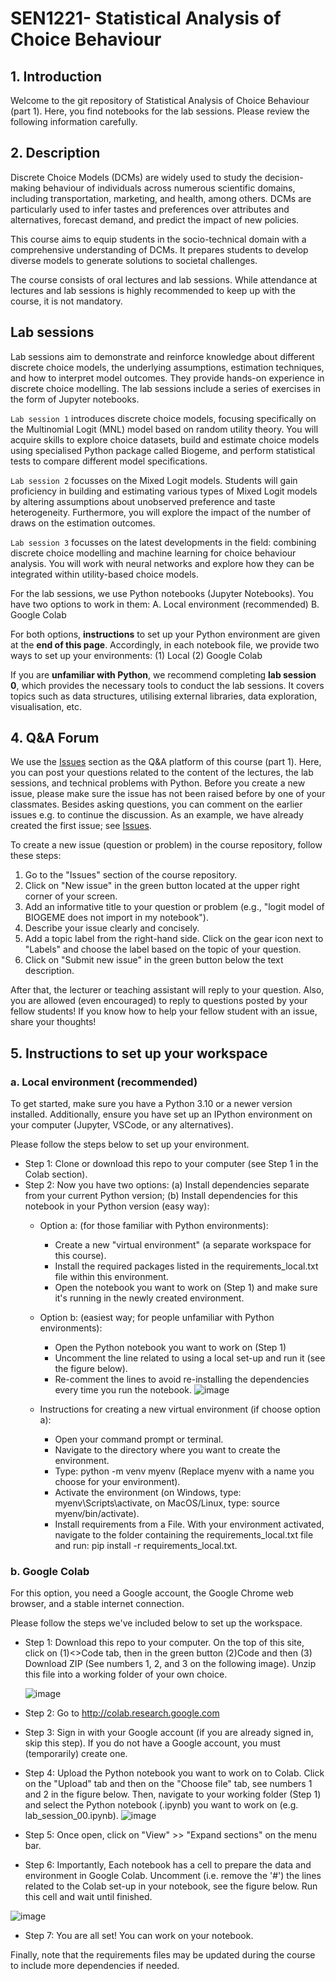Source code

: # SEN1221- Statistical Analysis of Choice Behaviour

## 1. Introduction

Welcome to the git repository of Statistical Analysis of Choice Behaviour (part 1). Here, you find notebooks for the lab sessions. Please review the following information carefully.

## 2. Description

Discrete Choice Models (DCMs) are widely used to study the decision-making behaviour of individuals across numerous scientific domains, including transportation, marketing, and health, among others. DCMs are particularly used to infer tastes and preferences over attributes and alternatives, forecast demand, and predict the impact of new policies.

This course aims to equip students in the socio-technical domain with a comprehensive understanding of DCMs. It prepares students to develop diverse models to generate solutions to societal  challenges. 

The course consists of oral lectures and lab sessions. While attendance at lectures and lab sessions is highly recommended to keep up with the course, it is not mandatory.

## Lab sessions
Lab sessions aim to demonstrate and reinforce knowledge about different discrete choice models, the underlying assumptions, estimation techniques, and how to interpret model outcomes. They provide hands-on experience in discrete choice modelling. The lab sessions include a series of exercises in the form of Jupyter notebooks. 

`Lab session 1` introduces discrete choice models, focusing specifically on the Multinomial Logit (MNL) model based on random utility theory. You will acquire skills to explore choice datasets, build and estimate choice models using specialised Python package called Biogeme, and perform statistical tests to compare different model specifications.

`Lab session 2` focusses on the Mixed Logit models. Students will gain proficiency in building and estimating various types of Mixed Logit models by altering assumptions about unobserved preference and taste heterogeneity. Furthermore, you will explore the impact of the number of draws on the estimation outcomes. 

`Lab session 3` focusses on the latest developments in the field: combining discrete choice modelling and machine learning for choice behaviour analysis. You will work with neural networks and explore how they can be integrated within utility-based choice models.   

For the lab sessions, we use Python notebooks (Jupyter Notebooks). You have two options to work in them:
A. Local environment (recommended)
B. Google Colab

For both options, **instructions** to set up your Python environment are given at the **end of this page**.
Accordingly, in each notebook file, we provide two ways to set up your environments: 
(1) Local
(2) Google Colab 

If you are **unfamiliar with Python**, we recommend completing **lab session 0**, which provides the necessary tools to conduct the lab sessions. It covers topics such as data structures, utilising external libraries, data exploration, visualisation, etc. 

## 4. Q&A Forum

We use the [Issues](https://github.com/SEN1221TUD/2023_internal/issues) section as the Q&A platform of this course (part 1). Here, you can post your questions related to the content of the lectures,  the lab sessions, and technical problems with Python. Before you create a new issue, please make sure the issue has not been raised before by one of your classmates. Besides asking questions, you can comment on the earlier issues e.g. to continue the discussion. As an example, we have already created the first issue; see [Issues](https://github.com/SEN1221TUD/2023_internal/issues).

To create a new issue (question or problem) in the course repository, follow these steps:

1. Go to the "Issues" section of the course repository.
2. Click on "New issue" in the green button located at the upper right corner of your screen.
3. Add an informative title to your question or problem (e.g., "logit model of BIOGEME does not import in my notebook").
4. Describe your issue clearly and concisely. 
5. Add a topic label from the right-hand side. Click on the gear icon next to "Labels" and choose the label based on the topic of your question. 
6. Click on "Submit new issue" in the green button below the text description.

After that, the lecturer or teaching assistant will reply to your question. Also, you are allowed (even encouraged) to reply to questions posted by your fellow students! If you know how to help your fellow student with an issue, share your thoughts!

## 5. Instructions to set up your workspace

### a. Local environment (recommended)

To get started, make sure you have a Python 3.10 or a newer version installed. Additionally, ensure you have set up an IPython environment on your computer (Jupyter, VSCode, or any alternatives). 

Please follow the steps below to set up your environment.

* Step 1: Clone or download this repo to your computer (see Step 1 in the Colab section).
* Step 2: Now you have two options: (a) Install dependencies separate from your current Python version; (b) Install dependencies for this notebook in your Python version (easy way):
    * Option a: (for those familiar with Python environments):
        * Create a new "virtual environment" (a separate workspace for this course).
        * Install the required packages listed in the requirements_local.txt file within this environment.
        * Open the notebook you want to work on (Step 1) and make sure it's running in the newly created environment.
                         
    * Option b: (easiest way; for people unfamiliar with Python environments):
        * Open the Python notebook you want to work on (Step 1)
        * Uncomment the line related to using a local set-up and run it (see the figure below).
        * Re-comment the lines to avoid re-installing the dependencies every time you run the notebook.
          ![image](https://github.com/SEN1221TUD/Q2_2023/assets/130387534/1e5311db-fd36-4e0f-8384-a67600686b3f)


    * Instructions for creating a new virtual environment (if choose option a):
        * Open your command prompt or terminal.
        * Navigate to the directory where you want to create the environment.
        * Type: python -m venv myenv (Replace myenv with a name you choose for your environment).
        * Activate the environment (on Windows, type: myenv\Scripts\activate, on MacOS/Linux, type: source myenv/bin/activate).
        * Install requirements from a File. With your environment activated, navigate to the folder containing the requirements_local.txt file and run: pip install -r requirements_local.txt.


### b. Google Colab 

For this option, you need a Google account,  the Google Chrome web browser, and a stable internet connection.

Please follow the steps we've included below to set up the workspace.

* Step 1: Download this repo to your computer. On the top of this site, click on (1)<>Code tab, then in the green button (2)Code and then (3) Download ZIP (See numbers 1, 2, and 3 on the following image). Unzip this file into a working folder of your own choice.

  ![image](https://github.com/SEN1221TUD/2023_internal/assets/130387534/eb315f01-9476-45ca-8a56-60f421695bb3)


* Step 2: Go to http://colab.research.google.com

* Step 3: Sign in with your Google account (if you are already signed in, skip this step). If you do not have a Google account, you must (temporarily) create one.

* Step 4: Upload the Python notebook you want to work on to Colab. Click on the "Upload" tab and then on the "Choose file" tab, see numbers 1 and 2 in the figure below. Then, navigate to your working folder (Step 1) and select the Python notebook (.ipynb) you want to work on (e.g. lab_session_00.ipynb).
  ![image](https://github.com/SEN1221TUD/2023_internal/assets/130387534/ec1ee58e-7d68-46e5-85e4-542c24d8b29e)
  
* Step 5: Once open, click on "View" >> "Expand sections" on the menu bar.

* Step 6: Importantly, Each notebook has a cell to prepare the data and environment in Google Colab. Uncomment (i.e. remove the '#') the lines related to the Colab set-up in your notebook, see the figure below. Run this cell and wait until finished.


![image](https://github.com/SEN1221TUD/Q2_2023/assets/130387534/83da74bf-21ca-471a-865f-73ee97798e25)



* Step 7: You are all set! You can work on your notebook.

Finally, note that the requirements files may be updated during the course to include more dependencies if needed.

__________

**What to do:** If a line of the entries above holds "Uncomment", count it, then report the total alone.

**Written reply:** 2